### WHAT YOU NEED TO DO
Which lines of the data contain the string "tamamen"? Copy every one of them.

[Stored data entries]
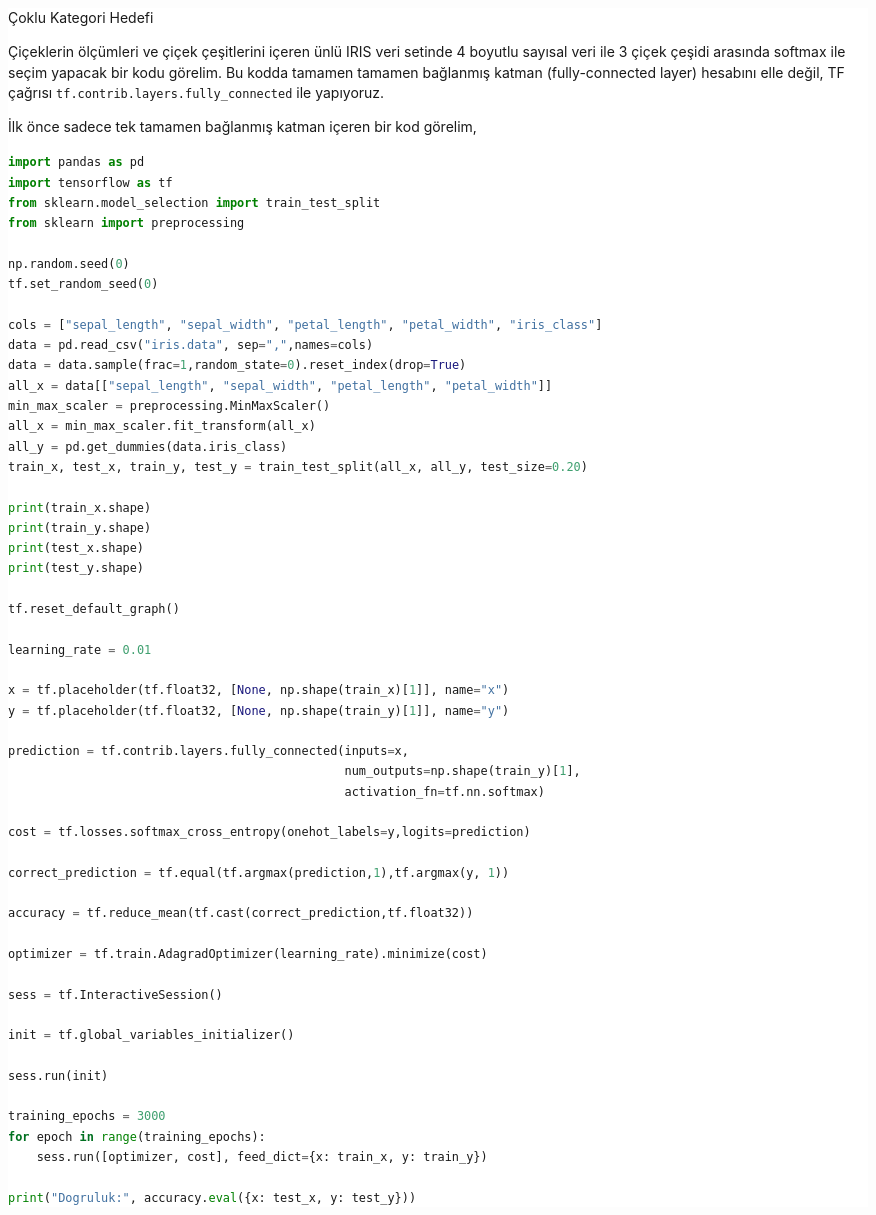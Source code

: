 Çoklu Kategori Hedefi

Çiçeklerin ölçümleri ve çiçek çeşitlerini içeren ünlü IRIS veri setinde 4
boyutlu sayısal veri ile 3 çiçek çeşidi arasında softmax ile seçim yapacak
bir kodu görelim. Bu kodda tamamen tamamen bağlanmış katman
(fully-connected layer) hesabını elle değil, TF çağrısı
`tf.contrib.layers.fully_connected` ile yapıyoruz. 

İlk önce sadece tek tamamen bağlanmış katman içeren bir kod görelim,

```python
import pandas as pd
import tensorflow as tf
from sklearn.model_selection import train_test_split
from sklearn import preprocessing

np.random.seed(0)
tf.set_random_seed(0)

cols = ["sepal_length", "sepal_width", "petal_length", "petal_width", "iris_class"]
data = pd.read_csv("iris.data", sep=",",names=cols)
data = data.sample(frac=1,random_state=0).reset_index(drop=True)
all_x = data[["sepal_length", "sepal_width", "petal_length", "petal_width"]]
min_max_scaler = preprocessing.MinMaxScaler()
all_x = min_max_scaler.fit_transform(all_x)
all_y = pd.get_dummies(data.iris_class)
train_x, test_x, train_y, test_y = train_test_split(all_x, all_y, test_size=0.20)

print(train_x.shape)
print(train_y.shape)
print(test_x.shape)
print(test_y.shape)

tf.reset_default_graph()

learning_rate = 0.01

x = tf.placeholder(tf.float32, [None, np.shape(train_x)[1]], name="x")
y = tf.placeholder(tf.float32, [None, np.shape(train_y)[1]], name="y")

prediction = tf.contrib.layers.fully_connected(inputs=x,
                                               num_outputs=np.shape(train_y)[1], 
                                               activation_fn=tf.nn.softmax)

cost = tf.losses.softmax_cross_entropy(onehot_labels=y,logits=prediction)

correct_prediction = tf.equal(tf.argmax(prediction,1),tf.argmax(y, 1))

accuracy = tf.reduce_mean(tf.cast(correct_prediction,tf.float32))

optimizer = tf.train.AdagradOptimizer(learning_rate).minimize(cost)

sess = tf.InteractiveSession()

init = tf.global_variables_initializer()

sess.run(init)

training_epochs = 3000
for epoch in range(training_epochs):
    sess.run([optimizer, cost], feed_dict={x: train_x, y: train_y})

print("Dogruluk:", accuracy.eval({x: test_x, y: test_y}))    
```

### OUTPUT BELOW
bir kodu görelim. Bu kodda tamamen tamamen bağlanmış katman
İlk önce sadece tek tamamen bağlanmış katman içeren bir kod görelim,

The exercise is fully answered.